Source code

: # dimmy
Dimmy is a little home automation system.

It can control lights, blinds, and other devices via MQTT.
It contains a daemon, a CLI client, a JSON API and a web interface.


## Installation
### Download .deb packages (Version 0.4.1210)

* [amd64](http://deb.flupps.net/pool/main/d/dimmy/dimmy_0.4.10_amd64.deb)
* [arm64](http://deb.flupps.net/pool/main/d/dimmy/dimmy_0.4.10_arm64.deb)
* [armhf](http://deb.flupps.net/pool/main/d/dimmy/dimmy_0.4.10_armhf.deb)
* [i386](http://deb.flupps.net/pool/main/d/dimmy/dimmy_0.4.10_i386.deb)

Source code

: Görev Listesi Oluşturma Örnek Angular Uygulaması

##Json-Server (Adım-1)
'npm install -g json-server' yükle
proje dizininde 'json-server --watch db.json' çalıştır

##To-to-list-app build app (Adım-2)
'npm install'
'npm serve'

- - -

> [Problem requirements]:
What are the lines from the one with "proje dizininde 'json-server" through the end of the records above? Set them down exactly, both ends included, and nothing else.

> [Reply]:
proje dizininde 'json-server --watch db.json' çalıştır

##To-to-list-app build app (Adım-2)
'npm install'
'npm serve'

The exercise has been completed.